Source data Block Start
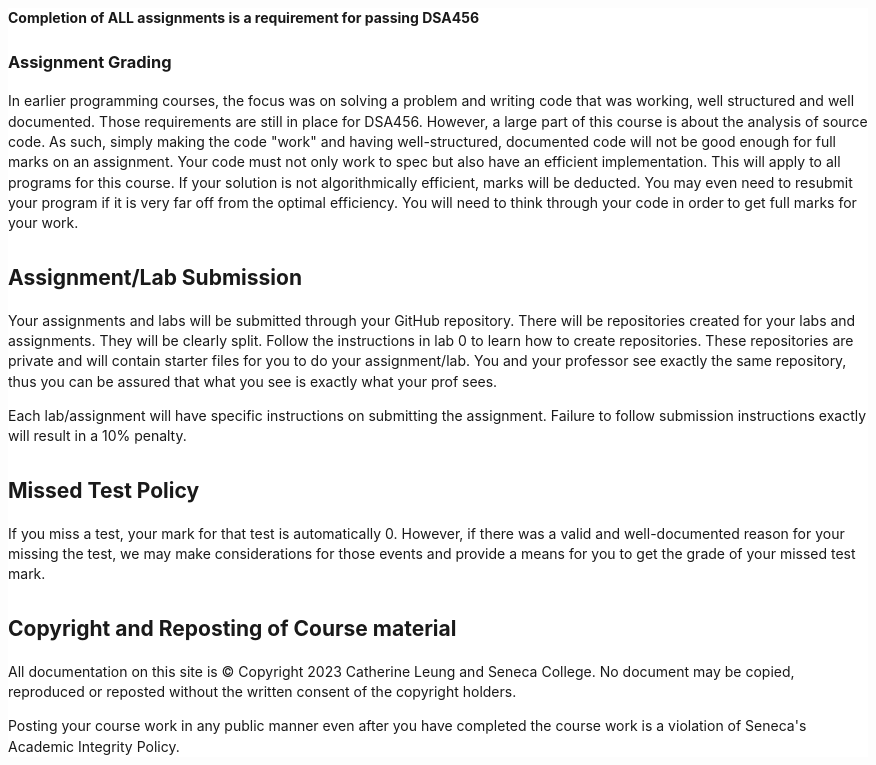 **Completion of ALL assignments is a requirement for passing DSA456**



### Assignment Grading

In earlier programming courses, the focus was on solving a problem and writing code that was working, well structured and well documented.  Those requirements are still in place for DSA456. However, a large part of this course is about the analysis of source code. As such, simply making the code "work" and having well-structured, documented code will not be good enough for full marks on an assignment. Your code must not only work to spec but also have an efficient implementation.  This will apply to all programs for this course. If your solution is not algorithmically efficient, marks will be deducted. You may even need to resubmit your program if it is very far off from the optimal efficiency.  You will need to think through your code in order to get full marks for your work.


## Assignment/Lab Submission

Your assignments and labs will be submitted through your GitHub repository. There will be repositories created for your labs and assignments. They will be clearly split. Follow the instructions in lab 0 to learn how to create repositories.  These repositories are private and will contain starter files for you to do your assignment/lab.  You and your professor see exactly the same repository, thus you can be assured that what you see is exactly what your prof sees.

Each lab/assignment will have specific instructions on submitting the assignment. Failure to follow submission instructions exactly will result in a 10% penalty.


## Missed Test Policy

If you miss a test, your mark for that test is automatically 0. However, if there was a valid and well-documented reason for your missing the test, we may make considerations for those events and provide a means for you to get the grade of your missed test mark.


## Copyright and Reposting of Course material


All documentation on this site is © Copyright 2023 Catherine Leung and Seneca College.  No document may be copied, reproduced or reposted without the written consent of the copyright holders.


Posting your course work in any public manner even after you have completed the course work is a violation of Seneca's Academic Integrity Policy.



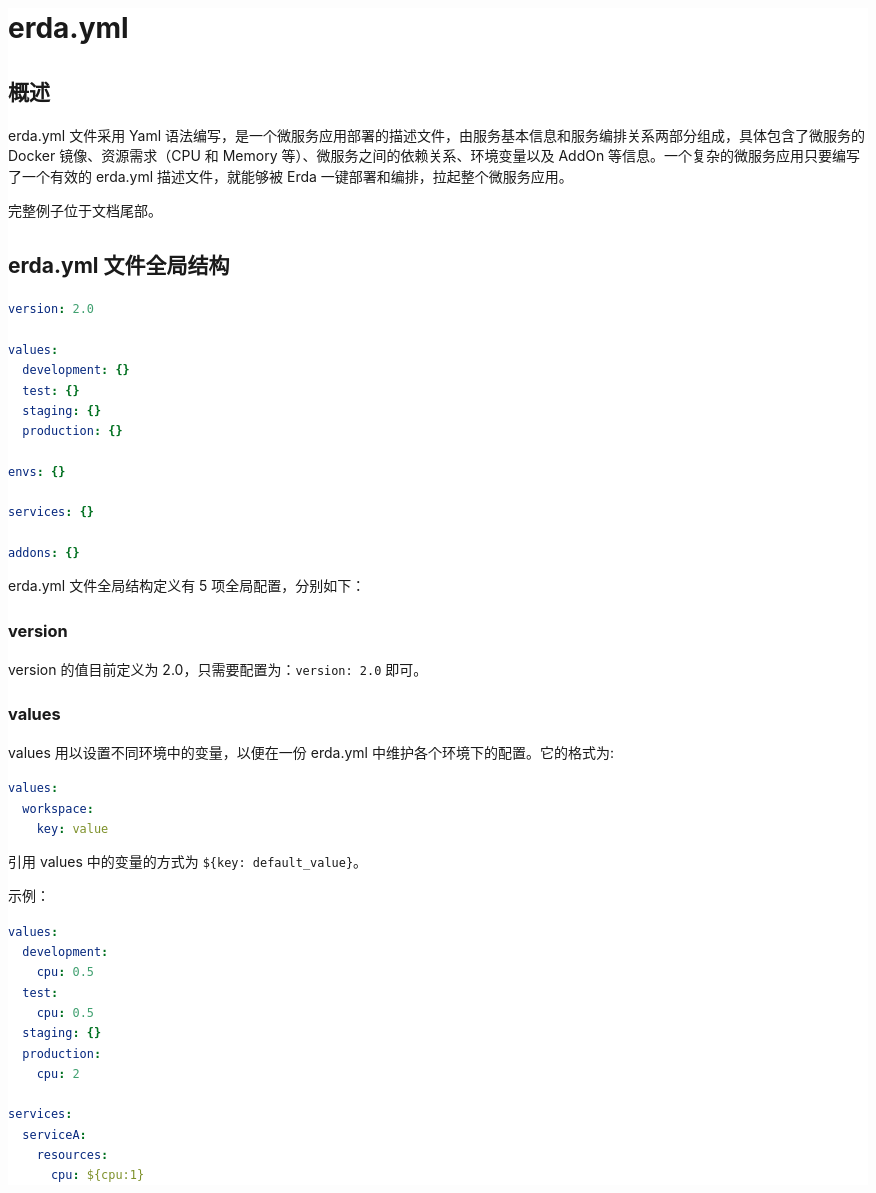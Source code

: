 # erda.yml

## 概述

erda.yml 文件采用 Yaml 语法编写，是一个微服务应用部署的描述文件，由服务基本信息和服务编排关系两部分组成，具体包含了微服务的 Docker 镜像、资源需求（CPU 和 Memory 等）、微服务之间的依赖关系、环境变量以及 AddOn 等信息。一个复杂的微服务应用只要编写了一个有效的 erda.yml 描述文件，就能够被 Erda 一键部署和编排，拉起整个微服务应用。

完整例子位于文档尾部。

## erda.yml 文件全局结构

```yaml
version: 2.0

values:
  development: {}
  test: {}
  staging: {}
  production: {}
  
envs: {}

services: {}

addons: {}
```

erda.yml 文件全局结构定义有 5 项全局配置，分别如下：

### version

version 的值目前定义为 2.0，只需要配置为：`version: 2.0` 即可。

### values

values 用以设置不同环境中的变量，以便在一份 erda.yml 中维护各个环境下的配置。它的格式为:

```yaml
values:
  workspace:
    key: value
```

引用 values 中的变量的方式为 `${key: default_value}`。

示例：

```yaml
values:
  development:
    cpu: 0.5
  test:
    cpu: 0.5
  staging: {}
  production:
    cpu: 2

services:
  serviceA:
    resources:
      cpu: ${cpu:1}
```
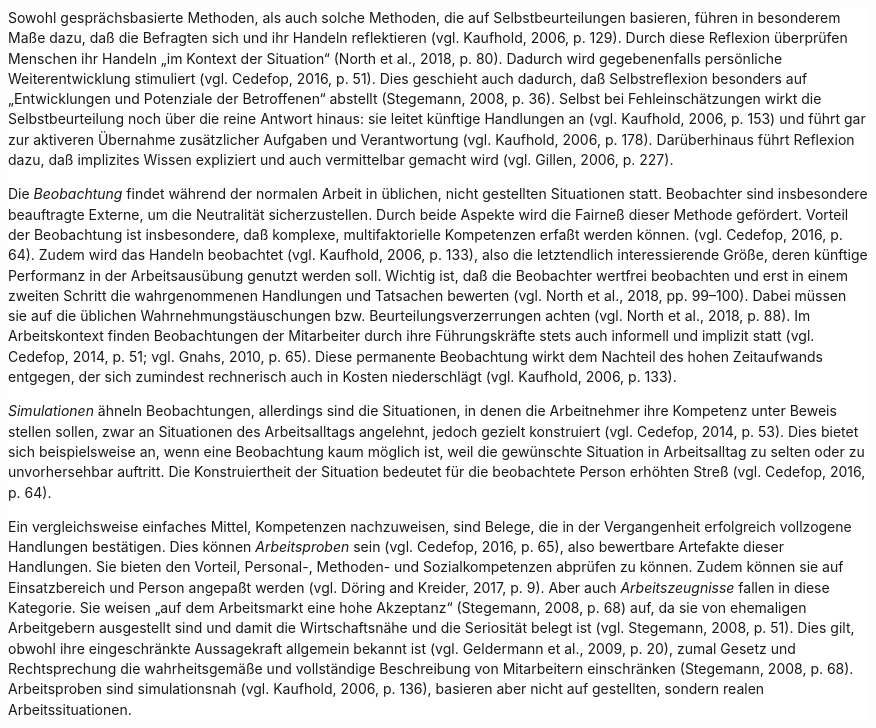 Sowohl gesprächsbasierte Methoden, als auch solche Methoden, die auf
Selbstbeurteilungen basieren, führen in besonderem Maße dazu, daß die
Befragten sich und ihr Handeln reflektieren (vgl. Kaufhold, 2006, p.
129). Durch diese Reflexion überprüfen Menschen ihr Handeln „im Kontext
der Situation“ (North et al., 2018, p. 80). Dadurch wird gegebenenfalls
persönliche Weiterentwicklung stimuliert (vgl. Cedefop, 2016, p. 51).
Dies geschieht auch dadurch, daß Selbstreflexion besonders auf
„Entwicklungen und Potenziale der Betroffenen“ abstellt (Stegemann,
2008, p. 36). Selbst bei Fehleinschätzungen wirkt die Selbstbeurteilung
noch über die reine Antwort hinaus: sie leitet künftige Handlungen an
(vgl. Kaufhold, 2006, p. 153) und führt gar zur aktiveren Übernahme
zusätzlicher Aufgaben und Verantwortung (vgl. Kaufhold, 2006, p. 178).
Darüberhinaus führt Reflexion dazu, daß implizites Wissen expliziert und
auch vermittelbar gemacht wird (vgl. Gillen, 2006, p. 227).

Die *Beobachtung* findet während der normalen Arbeit in üblichen, nicht
gestellten Situationen statt. Beobachter sind insbesondere beauftragte
Externe, um die Neutralität sicherzustellen. Durch beide Aspekte wird
die Fairneß dieser Methode gefördert. Vorteil der Beobachtung ist
insbesondere, daß komplexe, multifaktorielle Kompetenzen erfaßt werden
können. (vgl. Cedefop, 2016, p. 64). Zudem wird das Handeln beobachtet
(vgl. Kaufhold, 2006, p. 133), also die letztendlich interessierende
Größe, deren künftige Performanz in der Arbeitsausübung genutzt werden
soll. Wichtig ist, daß die Beobachter wertfrei beobachten und erst in
einem zweiten Schritt die wahrgenommenen Handlungen und Tatsachen
bewerten (vgl. North et al., 2018, pp. 99–100). Dabei müssen sie auf
die üblichen Wahrnehmungstäuschungen bzw. Beurteilungsverzerrungen
achten (vgl. North et al., 2018, p. 88). Im Arbeitskontext finden
Beobachtungen der Mitarbeiter durch ihre Führungskräfte stets auch
informell und implizit statt (vgl. Cedefop, 2014, p. 51; vgl. Gnahs,
2010, p. 65). Diese permanente Beobachtung wirkt dem Nachteil des hohen
Zeitaufwands entgegen, der sich zumindest rechnerisch auch in Kosten
niederschlägt (vgl. Kaufhold, 2006, p. 133).

*Simulationen* ähneln Beobachtungen, allerdings sind die Situationen, in
denen die Arbeitnehmer ihre Kompetenz unter Beweis stellen sollen,
zwar an Situationen des Arbeitsalltags angelehnt, jedoch gezielt
konstruiert (vgl. Cedefop, 2014, p. 53). Dies bietet sich beispielsweise
an, wenn eine Beobachtung kaum möglich ist, weil die gewünschte
Situation in Arbeitsalltag zu selten oder zu unvorhersehbar auftritt.
Die Konstruiertheit der Situation bedeutet für die beobachtete Person
erhöhten Streß (vgl. Cedefop, 2016, p. 64).

Ein vergleichsweise einfaches Mittel, Kompetenzen nachzuweisen, sind
Belege, die in der Vergangenheit erfolgreich vollzogene Handlungen
bestätigen. Dies können *Arbeitsproben* sein (vgl. Cedefop, 2016, p.
65), also bewertbare Artefakte dieser Handlungen. Sie bieten den
Vorteil, Personal-, Methoden- und Sozialkompetenzen abprüfen zu können.
Zudem können sie auf Einsatzbereich und Person angepaßt werden (vgl.
Döring and Kreider, 2017, p. 9). Aber auch *Arbeitszeugnisse* fallen in
diese Kategorie. Sie weisen „auf dem Arbeitsmarkt eine hohe Akzeptanz“
(Stegemann, 2008, p. 68) auf, da sie von ehemaligen Arbeitgebern
ausgestellt sind und damit die Wirtschaftsnähe und die Seriosität belegt
ist (vgl. Stegemann, 2008, p. 51). Dies gilt, obwohl ihre eingeschränkte
Aussagekraft allgemein bekannt ist (vgl. Geldermann et al., 2009, p.
20), zumal Gesetz und Rechtsprechung die wahrheitsgemäße und
vollständige Beschreibung von Mitarbeitern einschränken (Stegemann,
2008, p. 68). Arbeitsproben sind simulationsnah (vgl. Kaufhold, 2006, p.
136), basieren aber nicht auf gestellten, sondern realen
Arbeitssituationen.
Source data Block End
• **The problem**
Check every line above for the string "ihre", and copy the ones that have it.

• **Solution**
Beobachtungen der Mitarbeiter durch ihre Führungskräfte stets auch
denen die Arbeitnehmer ihre Kompetenz unter Beweis stellen sollen,
ist (vgl. Stegemann, 2008, p. 51). Dies gilt, obwohl ihre eingeschränkte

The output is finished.